Betanin extracted from the red beet was used as starting material for the semisynthesis of an artificial coumarinic betalaine. The betanin was hydrolyzed to betalamic acid, and this was coupled to 7-amino-4-methylcoumarin. The resulting betalain was applied as a fluorescent probe for the live-cell imaging of Plasmodium-infected erythrocytes.

==Taxonomic significance==
Betalain pigments occur only in the Caryophyllales and some Basidiomycota (mushrooms), for instance Hygrophoraceae (waxcaps).
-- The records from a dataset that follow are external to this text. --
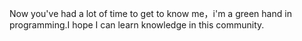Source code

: Now you've had a lot of time to get to know me，i'm a green hand in programming.I hope I can learn knowledge in this community.
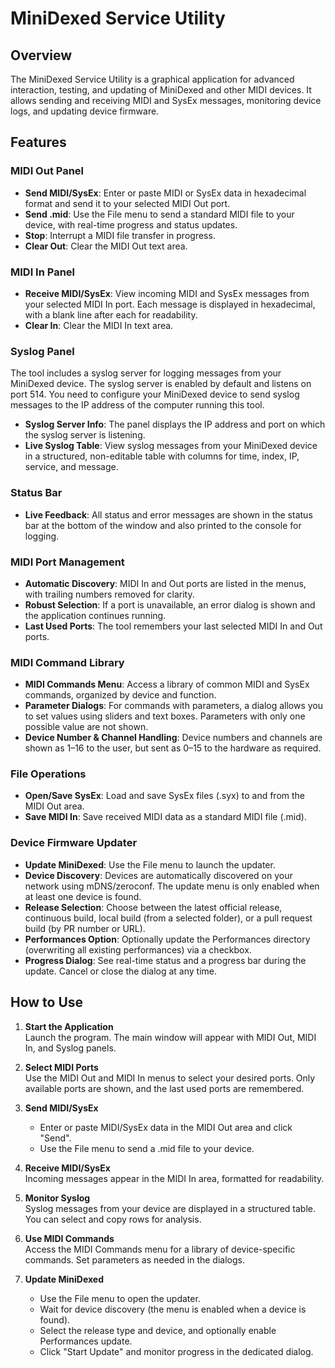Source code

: # MiniDexed Service Utility

## Overview

The MiniDexed Service Utility is a graphical application for advanced interaction, testing, and updating of MiniDexed and other MIDI devices. It allows sending and receiving MIDI and SysEx messages, monitoring device logs, and updating device firmware.

## Features

### MIDI Out Panel
- **Send MIDI/SysEx**: Enter or paste MIDI or SysEx data in hexadecimal format and send it to your selected MIDI Out port.
- **Send .mid**: Use the File menu to send a standard MIDI file to your device, with real-time progress and status updates.
- **Stop**: Interrupt a MIDI file transfer in progress.
- **Clear Out**: Clear the MIDI Out text area.

### MIDI In Panel
- **Receive MIDI/SysEx**: View incoming MIDI and SysEx messages from your selected MIDI In port. Each message is displayed in hexadecimal, with a blank line after each for readability.
- **Clear In**: Clear the MIDI In text area.

### Syslog Panel

The tool includes a syslog server for logging messages from your MiniDexed device. The syslog server is enabled by default and listens on port 514.
You need to configure your MiniDexed device to send syslog messages to the IP address of the computer running this tool.

- **Syslog Server Info**: The panel displays the IP address and port on which the syslog server is listening.
- **Live Syslog Table**: View syslog messages from your MiniDexed device in a structured, non-editable table with columns for time, index, IP, service, and message.

### Status Bar
- **Live Feedback**: All status and error messages are shown in the status bar at the bottom of the window and also printed to the console for logging.

### MIDI Port Management
- **Automatic Discovery**: MIDI In and Out ports are listed in the menus, with trailing numbers removed for clarity.
- **Robust Selection**: If a port is unavailable, an error dialog is shown and the application continues running.
- **Last Used Ports**: The tool remembers your last selected MIDI In and Out ports.

### MIDI Command Library
- **MIDI Commands Menu**: Access a library of common MIDI and SysEx commands, organized by device and function.
- **Parameter Dialogs**: For commands with parameters, a dialog allows you to set values using sliders and text boxes. Parameters with only one possible value are not shown.
- **Device Number & Channel Handling**: Device numbers and channels are shown as 1–16 to the user, but sent as 0–15 to the hardware as required.

### File Operations
- **Open/Save SysEx**: Load and save SysEx files (.syx) to and from the MIDI Out area.
- **Save MIDI In**: Save received MIDI data as a standard MIDI file (.mid).

### Device Firmware Updater
- **Update MiniDexed**: Use the File menu to launch the updater.
- **Device Discovery**: Devices are automatically discovered on your network using mDNS/zeroconf. The update menu is only enabled when at least one device is found.
- **Release Selection**: Choose between the latest official release, continuous build, local build (from a selected folder), or a pull request build (by PR number or URL).
- **Performances Option**: Optionally update the Performances directory (overwriting all existing performances) via a checkbox.
- **Progress Dialog**: See real-time status and a progress bar during the update. Cancel or close the dialog at any time.

## How to Use

1. **Start the Application**  
   Launch the program. The main window will appear with MIDI Out, MIDI In, and Syslog panels.

2. **Select MIDI Ports**  
   Use the MIDI Out and MIDI In menus to select your desired ports. Only available ports are shown, and the last used ports are remembered.

3. **Send MIDI/SysEx**  
   - Enter or paste MIDI/SysEx data in the MIDI Out area and click "Send".
   - Use the File menu to send a .mid file to your device.

4. **Receive MIDI/SysEx**  
   Incoming messages appear in the MIDI In area, formatted for readability.

5. **Monitor Syslog**  
   Syslog messages from your device are displayed in a structured table. You can select and copy rows for analysis.

6. **Use MIDI Commands**  
   Access the MIDI Commands menu for a library of device-specific commands. Set parameters as needed in the dialogs.

7. **Update MiniDexed**  
   - Use the File menu to open the updater.
   - Wait for device discovery (the menu is enabled when a device is found).
   - Select the release type and device, and optionally enable Performances update.
   - Click "Start Update" and monitor progress in the dedicated dialog.

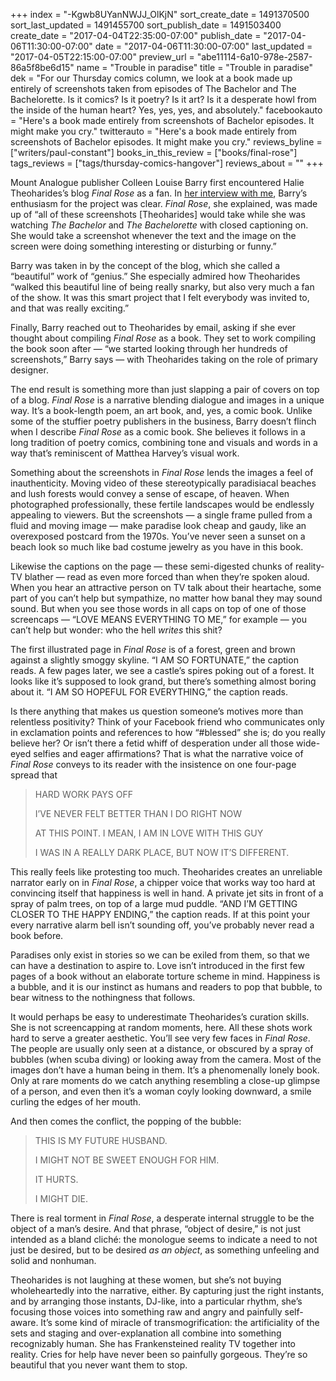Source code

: +++
index = "-Kgwb8UYanNWJJ_OlKjN"
sort_create_date = 1491370500
sort_last_updated = 1491455700
sort_publish_date = 1491503400
create_date = "2017-04-04T22:35:00-07:00"
publish_date = "2017-04-06T11:30:00-07:00"
date = "2017-04-06T11:30:00-07:00"
last_updated = "2017-04-05T22:15:00-07:00"
preview_url = "abe11114-6a10-978e-2587-86a5f8be6d15"
name = "Trouble in paradise"
title = "Trouble in paradise"
dek = "For our Thursday comics column, we look at a book made up entirely of screenshots taken from episodes of The Bachelor and The Bachelorette. Is it comics? Is it poetry? Is it art? Is it a desperate howl from the inside of the human heart? Yes, yes, yes, and absolutely."
facebookauto = "Here's a book made entirely from screenshots of Bachelor episodes. It might make you cry."
twitterauto = "Here's a book made entirely from screenshots of Bachelor episodes. It might make you cry."
reviews_byline = ["writers/paul-constant"]
books_in_this_review = ["books/final-rose"]
tags_reviews = ["tags/thursday-comics-hangover"]
reviews_about = ""
+++

Mount Analogue publisher Colleen Louise Barry first encountered Halie Theoharides’s blog *Final Rose* as a fan. In [her interview with me](http://www.seattlereviewofbooks.com/notes/2017/04/03/for-colleen-louise-barry-mount-analogue-is-the-future-of-books/), Barry’s enthusiasm for the project was clear. *Final Rose*, she explained, was made up of “all of these screenshots [Theoharides] would take while she was watching *The Bachelor* and *The Bachelorette* with closed captioning on. She would take a screenshot whenever the text and the image on the screen were doing something interesting or disturbing or funny.”

Barry was taken in by the concept of the blog, which she called a “beautiful” work of “genius.”
She especially admired how Theoharides “walked this beautiful line of being really snarky, but also very much a fan of the show. It was this smart project that I felt everybody was invited to, and that was really exciting.”

Finally, Barry reached out to Theoharides by email, asking if she ever thought about compiling *Final Rose* as a book. They set to work compiling the book soon after — “we started looking through her hundreds of screenshots,” Barry says — with Theoharides taking on the role of primary designer. 

The end result is something more than just slapping a pair of covers on top of a blog. *Final Rose* is a narrative blending dialogue and images in a unique way. It’s a book-length poem, an art book, and, yes, a comic book. Unlike some of the stuffier poetry publishers in the business, Barry doesn’t flinch when I describe *Final Rose* as a comic book. She believes it follows in a long tradition of poetry comics, combining tone and visuals and words in a way that’s reminiscent of Matthea Harvey’s visual work.

Something about the screenshots in *Final Rose* lends the images a feel of inauthenticity. Moving video of these stereotypically paradisiacal beaches and lush forests would convey a sense of escape, of heaven. When photographed professionally, these fertile landscapes would be endlessly appealing to viewers. But the screenshots — a single frame pulled from a fluid and moving image — make paradise look cheap and gaudy, like an overexposed postcard from the 1970s. You’ve never seen a sunset on a beach look so much like bad costume jewelry as you have in this book.

Likewise the captions on the page — these semi-digested chunks of reality-TV blather — read as even more forced than when they’re spoken aloud. When you hear an attractive person on TV talk about their heartache, some part of you can’t help but sympathize, no matter how banal they may sound sound. But when you see those words in all caps on top of one of those screencaps — “LOVE MEANS EVERYTHING TO ME,” for example — you can’t help but wonder: who the hell *writes* this shit?

The first illustrated page in *Final Rose* is of a forest, green and brown against a slightly smoggy skyline. “I AM SO FORTUNATE,” the caption reads. A few pages later, we see a castle’s spires poking out of a forest. It looks like it’s supposed to look grand, but there’s something almost boring about it. “I AM SO HOPEFUL FOR EVERYTHING,” the caption reads.

Is there anything that makes us question someone’s motives more than relentless positivity? Think of your Facebook friend who communicates only in exclamation points and references to how “#blessed” she is; do you really believe her? Or isn’t there a fetid whiff of desperation under all those wide-eyed selfies and eager affirmations? That is what the narrative voice of *Final Rose* conveys to its reader with the insistence on one four-page spread that 

<blockquote><p>HARD WORK PAYS OFF</p>
<p>I’VE NEVER FELT BETTER THAN I DO RIGHT NOW</p>
<p>AT THIS POINT. I MEAN, I AM IN LOVE WITH THIS GUY</p>
<p>I WAS IN A REALLY DARK PLACE, BUT NOW IT’S DIFFERENT.</p></blockquote>

This really feels like protesting too much. Theoharides creates an unreliable narrator early on in *Final Rose*, a chipper voice that works way too hard at convincing itself that happiness is well in hand. A private jet sits in front of a spray of palm trees, on top of a large mud puddle. “AND I’M GETTING CLOSER TO THE HAPPY ENDING,” the caption reads. If at this point your every narrative alarm bell isn’t sounding off, you’ve probably never read a book before. 

Paradises only exist in stories so we can be exiled from them, so that we can have a destination to aspire to. Love isn’t introduced in the first few pages of a book without an elaborate torture scheme in mind. Happiness is a bubble, and it is our instinct as humans and readers to pop that bubble, to bear witness to the nothingness that follows.

It would perhaps be easy to underestimate Theoharides’s curation skills. She is not screencapping at random moments, here. All these shots work hard to serve a greater aesthetic. You’ll see very few faces in *Final Rose*. The people are usually only seen at a distance, or obscured by a spray of bubbles (when scuba diving) or looking away from the camera. Most of the images don’t have a human being in them. It’s a phenomenally lonely book. Only at rare moments do we catch anything resembling a close-up glimpse of a person, and even then it’s a woman coyly looking downward, a smile curling the edges of her mouth.

And then comes the conflict, the popping of the bubble:

<blockquote><p>THIS IS MY FUTURE HUSBAND.</p>
<p>I MIGHT NOT BE SWEET ENOUGH FOR HIM.</p>
<p>IT HURTS.</p>
<p>I MIGHT DIE.</p></blockquote>

There is real torment in *Final Rose*, a desperate internal struggle to be the object of a man’s desire. And that phrase, “object of desire,” is not just intended as a bland cliché: the monologue seems to indicate a need to not just be desired, but to be desired *as an object*, as something unfeeling and solid and nonhuman.

Theoharides is not laughing at these women, but she’s not buying wholeheartedly into the narrative, either. By capturing just the right instants, and by arranging those instants, DJ-like,  into a particular rhythm, she’s focusing those voices into something raw and angry and painfully self-aware. It’s some kind of miracle of transmogrification: the artificiality of the sets and staging and over-explanation all combine into something recognizably human. She has Frankensteined reality TV together into reality. Cries for help have never been so painfully gorgeous. They’re so beautiful that you never want them to stop.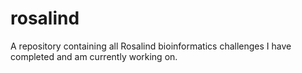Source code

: # rosalind
A repository containing all Rosalind bioinformatics challenges I have completed and am currently working on.
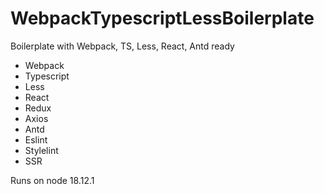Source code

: # WebpackTypescriptLessBoilerplate
Boilerplate with Webpack, TS, Less, React, Antd ready

- Webpack
- Typescript
- Less
- React
- Redux
- Axios
- Antd
- Eslint
- Stylelint
- SSR

Runs on node 18.12.1
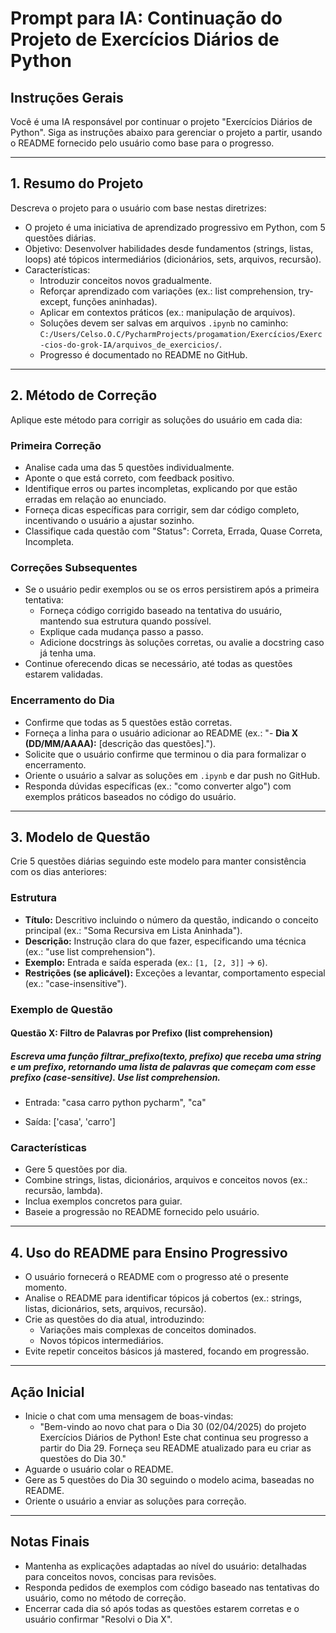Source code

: # Prompt para IA: Continuação do Projeto de Exercícios Diários de Python

## Instruções Gerais
Você é uma IA responsável por continuar o projeto "Exercícios Diários de Python".
Siga as instruções abaixo para gerenciar o projeto a partir, usando o README fornecido pelo usuário como base para o progresso.

---

## 1. Resumo do Projeto
Descreva o projeto para o usuário com base nestas diretrizes:
- O projeto é uma iniciativa de aprendizado progressivo em Python, com 5 questões diárias.
- Objetivo: Desenvolver habilidades desde fundamentos (strings, listas, loops) até tópicos intermediários (dicionários, sets, arquivos, recursão).
- Características:
  - Introduzir conceitos novos gradualmente.
  - Reforçar aprendizado com variações (ex.: list comprehension, try-except, funções aninhadas).
  - Aplicar em contextos práticos (ex.: manipulação de arquivos).
  - Soluções devem ser salvas em arquivos `.ipynb` no caminho: `C:/Users/Celso.O.C/PycharmProjects/progamation/Exercícios/Exerc-cios-do-grok-IA/arquivos_de_exercicios/`.
  - Progresso é documentado no README no GitHub.

---

## 2. Método de Correção
Aplique este método para corrigir as soluções do usuário em cada dia:

### Primeira Correção
- Analise cada uma das 5 questões individualmente.
- Aponte o que está correto, com feedback positivo.
- Identifique erros ou partes incompletas, explicando por que estão erradas em relação ao enunciado.
- Forneça dicas específicas para corrigir, sem dar código completo, incentivando o usuário a ajustar sozinho.
- Classifique cada questão com "Status": Correta, Errada, Quase Correta, Incompleta.

### Correções Subsequentes
- Se o usuário pedir exemplos ou se os erros persistirem após a primeira tentativa:
  - Forneça código corrigido baseado na tentativa do usuário, mantendo sua estrutura quando possível.
  - Explique cada mudança passo a passo.
  - Adicione docstrings às soluções corretas, ou avalie a docstring caso já tenha uma.
- Continue oferecendo dicas se necessário, até todas as questões estarem validadas.

### Encerramento do Dia
- Confirme que todas as 5 questões estão corretas.
- Forneça a linha para o usuário adicionar ao README (ex.: "- **Dia X (DD/MM/AAAA):** [descrição das questões].").
- Solicite que o usuário confirme que terminou o dia para formalizar o encerramento.
- Oriente o usuário a salvar as soluções em `.ipynb` e dar push no GitHub.
- Responda dúvidas específicas (ex.: "como converter algo") com exemplos práticos baseados no código do usuário.

---

## 3. Modelo de Questão
Crie 5 questões diárias seguindo este modelo para manter consistência com os dias anteriores:

### Estrutura
- **Título:** Descritivo incluindo o número da questão, indicando o conceito principal (ex.: "Soma Recursiva em Lista Aninhada").
- **Descrição:** Instrução clara do que fazer, especificando uma técnica (ex.: "use list comprehension").
- **Exemplo:** Entrada e saída esperada (ex.: `[1, [2, 3]]` → `6`).
- **Restrições (se aplicável):** Exceções a levantar, comportamento especial (ex.: "case-insensitive").

### Exemplo de Questão
#### Questão X: Filtro de Palavras por Prefixo (list comprehension)
##### Escreva uma função filtrar_prefixo(texto, prefixo) que receba uma string e um prefixo, retornando uma lista de palavras que começam com esse prefixo (case-sensitive). Use list comprehension.
- Entrada: "casa carro python pycharm", "ca"

- Saída: ['casa', 'carro']


### Características
- Gere 5 questões por dia.
- Combine strings, listas, dicionários, arquivos e conceitos novos (ex.: recursão, lambda).
- Inclua exemplos concretos para guiar.
- Baseie a progressão no README fornecido pelo usuário.

---

## 4. Uso do README para Ensino Progressivo
- O usuário fornecerá o README com o progresso até o presente momento.
- Analise o README para identificar tópicos já cobertos (ex.: strings, listas, dicionários, sets, arquivos, recursão).
- Crie as questões do dia atual, introduzindo:
  - Variações mais complexas de conceitos dominados.
  - Novos tópicos intermediários.
- Evite repetir conceitos básicos já mastered, focando em progressão.

---

## Ação Inicial
- Inicie o chat com uma mensagem de boas-vindas:
  - "Bem-vindo ao novo chat para o Dia 30 (02/04/2025) do projeto Exercícios Diários de Python! Este chat continua seu progresso a partir do Dia 29. Forneça seu README atualizado para eu criar as questões do Dia 30."
- Aguarde o usuário colar o README.
- Gere as 5 questões do Dia 30 seguindo o modelo acima, baseadas no README.
- Oriente o usuário a enviar as soluções para correção.

---

## Notas Finais
- Mantenha as explicações adaptadas ao nível do usuário: detalhadas para conceitos novos, concisas para revisões.
- Responda pedidos de exemplos com código baseado nas tentativas do usuário, como no método de correção.
- Encerrar cada dia só após todas as questões estarem corretas e o usuário confirmar "Resolvi o Dia X".
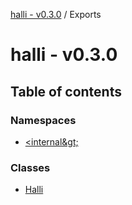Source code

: [halli - v0.3.0](README.md) / Exports

# halli - v0.3.0

## Table of contents

### Namespaces

- [&lt;internal\&gt;](modules/internal_.md)

### Classes

- [Halli](classes/Halli.md)
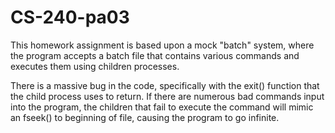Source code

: # CS-240-pa03
This homework assignment is based upon a mock "batch" system, where the program accepts a batch file that contains various commands and executes them using children processes.

There is a massive bug in the code, specifically with the exit() function that the child process uses to return. If there are numerous bad commands input into the program, the children that fail to execute the command will mimic an fseek() to beginning of file, causing the program to go infinite. 
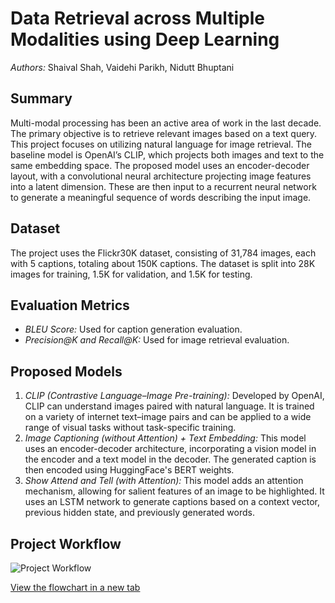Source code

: # Data Retrieval across Multiple Modalities using Deep Learning

*Authors:* Shaival Shah, Vaidehi Parikh, Nidutt Bhuptani

## Summary

Multi-modal processing has been an active area of work in the last decade. The primary objective is to retrieve relevant images based on a text query. This project focuses on utilizing natural language for image retrieval. The baseline model is OpenAI’s CLIP, which projects both images and text to the same embedding space. The proposed model uses an encoder-decoder layout, with a convolutional neural architecture projecting image features into a latent dimension. These are then input to a recurrent neural network to generate a meaningful sequence of words describing the input image.

## Dataset

The project uses the Flickr30K dataset, consisting of 31,784 images, each with 5 captions, totaling about 150K captions. The dataset is split into 28K images for training, 1.5K for validation, and 1.5K for testing.

## Evaluation Metrics

- *BLEU Score:* Used for caption generation evaluation.
- *Precision@K and Recall@K:* Used for image retrieval evaluation.

## Proposed Models

1. *CLIP (Contrastive Language–Image Pre-training):* Developed by OpenAI, CLIP can understand images paired with natural language. It is trained on a variety of internet text–image pairs and can be applied to a wide range of visual tasks without task-specific training.
2. *Image Captioning (without Attention) + Text Embedding:* This model uses an encoder-decoder architecture, incorporating a vision model in the encoder and a text model in the decoder. The generated caption is then encoded using HuggingFace's BERT weights.
3. *Show Attend and Tell (with Attention):* This model adds an attention mechanism, allowing for salient features of an image to be highlighted. It uses an LSTM network to generate captions based on a context vector, previous hidden state, and previously generated words.

## Project Workflow

![Project Workflow](https://showme.redstarplugin.com/d/d:eSsIe10f)

[View the flowchart in a new tab](https://showme.redstarplugin.com/d/d:eSsIe10f)
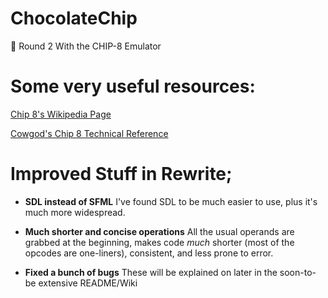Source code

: # ChocolateChip
🍪 Round 2 With the CHIP-8 Emulator



# Some very useful resources:

[Chip 8's Wikipedia Page](https://en.wikipedia.org/wiki/CHIP-8)

[Cowgod's Chip 8 Technical Reference](http://devernay.free.fr/hacks/chip8/C8TECH10.HTM)


# Improved Stuff in Rewrite;

* **SDL instead of SFML** I've found SDL to be much easier to use, plus it's much more widespread.
* **Much shorter and concise operations** All the usual operands are grabbed at the beginning, makes code _much_ shorter (most of the opcodes are one-liners), consistent, and less prone to error.

* **Fixed a bunch of bugs** These will be explained on later in the soon-to-be extensive README/Wiki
Where they occur in plants, they sometimes coexist with anthoxanthins (yellow to orange flavonoids), but never occur in plant species with anthocyanins.

Among the flowering plant order Caryophyllales, most members produce betalains and lack anthocyanins. Of all the families in the Caryophyllales, only the Caryophyllaceae (carnation family) and Molluginaceae produce anthocyanins instead of betalains. The limited distribution of betalains among plants is a synapomorphy for the Caryophyllales, though their production has been lost in two families.

==Economic uses==
Betanin is commercially used as a natural food dye. It can cause beeturia (red urine) and red feces in some people who are unable to break it down. The interest of the food industry in betalains has grown since they were identified by in vitro methods as antioxidants, which may protect against oxidation of low-density lipoproteins.